Your task is to filter the entries and copy every line containing the string "https".
□ □ □
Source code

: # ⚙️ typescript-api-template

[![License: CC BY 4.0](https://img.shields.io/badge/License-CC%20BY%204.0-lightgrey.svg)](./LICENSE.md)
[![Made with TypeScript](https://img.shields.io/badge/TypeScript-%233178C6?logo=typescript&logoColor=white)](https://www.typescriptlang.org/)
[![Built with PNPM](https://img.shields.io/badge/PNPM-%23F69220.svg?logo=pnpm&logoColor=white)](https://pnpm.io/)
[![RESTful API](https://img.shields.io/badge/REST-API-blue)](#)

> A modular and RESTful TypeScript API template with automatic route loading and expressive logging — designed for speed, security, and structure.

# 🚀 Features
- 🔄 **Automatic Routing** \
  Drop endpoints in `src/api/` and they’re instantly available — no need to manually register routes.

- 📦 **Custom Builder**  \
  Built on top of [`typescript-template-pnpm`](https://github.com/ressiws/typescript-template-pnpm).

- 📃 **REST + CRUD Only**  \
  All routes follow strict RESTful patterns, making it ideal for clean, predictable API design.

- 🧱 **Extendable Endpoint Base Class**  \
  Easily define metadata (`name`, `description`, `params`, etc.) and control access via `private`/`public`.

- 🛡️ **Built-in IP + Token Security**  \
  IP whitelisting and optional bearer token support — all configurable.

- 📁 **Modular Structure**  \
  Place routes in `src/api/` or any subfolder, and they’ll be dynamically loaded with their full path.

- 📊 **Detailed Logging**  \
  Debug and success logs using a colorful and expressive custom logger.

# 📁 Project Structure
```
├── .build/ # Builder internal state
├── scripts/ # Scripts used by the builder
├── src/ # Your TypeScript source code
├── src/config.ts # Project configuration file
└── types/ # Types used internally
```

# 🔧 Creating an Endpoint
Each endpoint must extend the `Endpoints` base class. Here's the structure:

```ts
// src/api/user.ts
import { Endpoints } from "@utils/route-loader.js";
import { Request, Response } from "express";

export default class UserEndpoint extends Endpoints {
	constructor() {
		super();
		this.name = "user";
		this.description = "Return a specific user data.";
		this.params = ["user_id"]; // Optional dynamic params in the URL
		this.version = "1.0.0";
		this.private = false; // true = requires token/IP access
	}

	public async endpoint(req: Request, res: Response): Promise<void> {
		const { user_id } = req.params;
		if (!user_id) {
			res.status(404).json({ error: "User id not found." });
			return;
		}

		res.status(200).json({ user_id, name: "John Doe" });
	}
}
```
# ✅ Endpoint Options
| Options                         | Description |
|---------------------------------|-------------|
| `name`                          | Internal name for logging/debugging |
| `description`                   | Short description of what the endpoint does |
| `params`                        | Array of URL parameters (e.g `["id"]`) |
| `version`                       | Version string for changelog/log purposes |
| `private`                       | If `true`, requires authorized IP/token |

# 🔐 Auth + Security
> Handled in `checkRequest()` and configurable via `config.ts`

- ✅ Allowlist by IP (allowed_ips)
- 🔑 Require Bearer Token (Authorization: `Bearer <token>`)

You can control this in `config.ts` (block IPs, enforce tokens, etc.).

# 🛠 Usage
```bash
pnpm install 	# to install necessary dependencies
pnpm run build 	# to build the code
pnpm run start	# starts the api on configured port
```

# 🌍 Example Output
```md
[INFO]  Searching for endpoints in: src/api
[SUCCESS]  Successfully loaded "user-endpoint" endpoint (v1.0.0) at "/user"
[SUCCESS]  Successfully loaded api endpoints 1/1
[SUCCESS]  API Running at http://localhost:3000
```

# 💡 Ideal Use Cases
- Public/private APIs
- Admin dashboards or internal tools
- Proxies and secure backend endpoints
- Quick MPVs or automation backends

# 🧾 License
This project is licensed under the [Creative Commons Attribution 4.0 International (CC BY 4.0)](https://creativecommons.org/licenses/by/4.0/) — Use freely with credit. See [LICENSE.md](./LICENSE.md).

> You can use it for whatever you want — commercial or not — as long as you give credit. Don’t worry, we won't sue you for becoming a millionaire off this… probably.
□ □ □
[EXERCISE SOLUTION]
[![License: CC BY 4.0](https://img.shields.io/badge/License-CC%20BY%204.0-lightgrey.svg)](./LICENSE.md)
[![Made with TypeScript](https://img.shields.io/badge/TypeScript-%233178C6?logo=typescript&logoColor=white)](https://www.typescriptlang.org/)
[![Built with PNPM](https://img.shields.io/badge/PNPM-%23F69220.svg?logo=pnpm&logoColor=white)](https://pnpm.io/)
[![RESTful API](https://img.shields.io/badge/REST-API-blue)](#)
  Built on top of [`typescript-template-pnpm`](https://github.com/ressiws/typescript-template-pnpm).
This project is licensed under the [Creative Commons Attribution 4.0 International (CC BY 4.0)](https://creativecommons.org/licenses/by/4.0/) — Use freely with credit. See [LICENSE.md](./LICENSE.md).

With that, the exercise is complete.